A "legend" is a cover story concocted by CIA to
cover-up US state-sanctioned criminality. During the Korean War, CIA operative Colonel
Edward Hunter created the "legend" that US airmen were "brainwashed"
by the Red Chinese to make false confessions about engaging in germ warfare.
"The popularization of the idea that the flyers were
'brainwashed' grew out of a widely read book of the time by Edward Hunter titled
"Brainwashing in Red China' (1951)," write Toronto's York University historians
Stephen Endicott and Edward Hagerman in their fascinating book, "The United States
and Biological Warfare."
"A few years later, after the results of a mammoth US
Army study were known, the US Defense Department concluded that US POWs had not been
subject to brainwashing, merely hardship, stress and duress," they continue.
The CIA's disinformation campaign, however, took on a life
of its own. This "legend" has become a myth of 20th century history, further
enshrined in movies like "The Manchurian Candidate."
The CIA promoted the idea that American soldiers were
coerced through mind control to confess to imaginary crimes. And the fact that they had
actually engaged in germ warfare during the Korean War was effectively covered-up.
And how did US biowarfare get started? "Begun with an
inital grant of $250,000, modest by wartime standards, the biological warfare program
quickly grew to be one of the largest wartime scientific projects in American history,
second only to the Manhattan Project, which created the atomic bomb," write Endicott
and Hagerman.
"Granted top priority status, the program employed
approximately four thousand people by the end of the war. The center of activity was the
Special Projects Division of the Chemical Warfare Service and its new research and
development center located in Camp Detrick, Maryland," they continue.
The Pentagon and its devil's workshop was a busy place.
"The Detrick scientists cast a wide experimental net.
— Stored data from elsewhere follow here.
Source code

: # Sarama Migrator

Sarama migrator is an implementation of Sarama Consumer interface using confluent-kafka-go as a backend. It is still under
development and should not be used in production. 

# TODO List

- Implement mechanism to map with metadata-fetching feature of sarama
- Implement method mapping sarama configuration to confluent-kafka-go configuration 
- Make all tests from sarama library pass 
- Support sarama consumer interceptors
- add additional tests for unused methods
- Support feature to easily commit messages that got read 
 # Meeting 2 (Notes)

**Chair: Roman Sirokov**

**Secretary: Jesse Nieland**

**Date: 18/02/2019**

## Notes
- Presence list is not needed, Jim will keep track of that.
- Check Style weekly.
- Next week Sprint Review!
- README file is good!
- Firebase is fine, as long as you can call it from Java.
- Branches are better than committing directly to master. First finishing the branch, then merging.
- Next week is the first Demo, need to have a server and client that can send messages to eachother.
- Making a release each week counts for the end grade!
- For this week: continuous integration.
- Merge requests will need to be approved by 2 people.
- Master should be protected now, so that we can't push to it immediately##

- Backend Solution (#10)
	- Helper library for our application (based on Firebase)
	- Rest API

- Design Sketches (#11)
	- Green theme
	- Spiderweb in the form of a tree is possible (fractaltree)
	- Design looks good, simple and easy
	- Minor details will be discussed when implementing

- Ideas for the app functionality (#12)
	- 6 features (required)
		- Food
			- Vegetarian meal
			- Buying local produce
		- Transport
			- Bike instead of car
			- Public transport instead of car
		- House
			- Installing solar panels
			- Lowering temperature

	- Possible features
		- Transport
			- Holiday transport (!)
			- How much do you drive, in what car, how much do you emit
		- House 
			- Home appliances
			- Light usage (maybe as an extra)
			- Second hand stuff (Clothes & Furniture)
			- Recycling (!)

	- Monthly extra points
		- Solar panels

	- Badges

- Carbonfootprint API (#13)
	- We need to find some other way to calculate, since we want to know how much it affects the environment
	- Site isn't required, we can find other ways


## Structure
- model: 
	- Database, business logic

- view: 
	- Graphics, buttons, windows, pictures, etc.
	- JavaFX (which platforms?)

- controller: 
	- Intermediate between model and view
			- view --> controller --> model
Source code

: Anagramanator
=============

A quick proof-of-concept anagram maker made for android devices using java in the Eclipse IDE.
They studied anthrax,
brucellosis (undulant fever), botulinus toxin, plague, ricin, southern blight of grains,
potatoes and sugar beets (Sclerotium rolfoil), late blight, late blast, brownspot of rice,
plant growth inhibitors, rinderpest, glanders and melioidosis (pseudfoglanders), tularemia
(Rabbit fever), mussel poisoning, coccidioidomycosis, rickettsia, psittacosis, neurotropic
encephalitis, Newcastle disease and fowl plague," write the authors.
"The first to receive concentrated attention were
anthrax and botulinus toxin... It also was Detrick's mission to mass produce agents for
operational use."
The authors don't specify, but the logical extrapolation of
this history is to ask -- could the "mass production" of AIDS be a continuation
of the story?
Strong evidence exists that AIDS originated as a man-made
biological warfare agent. Dr. Leonard Horowitz, in his outstanding book
"Emerging
Viruses: AIDS & Ebola," (
http://www.tetrahedron.org,
800-336-9266), explores the
connections between government subcontractors like Merck, Litton Bionetics, the production
of vaccines, and the so-called "intelligence community."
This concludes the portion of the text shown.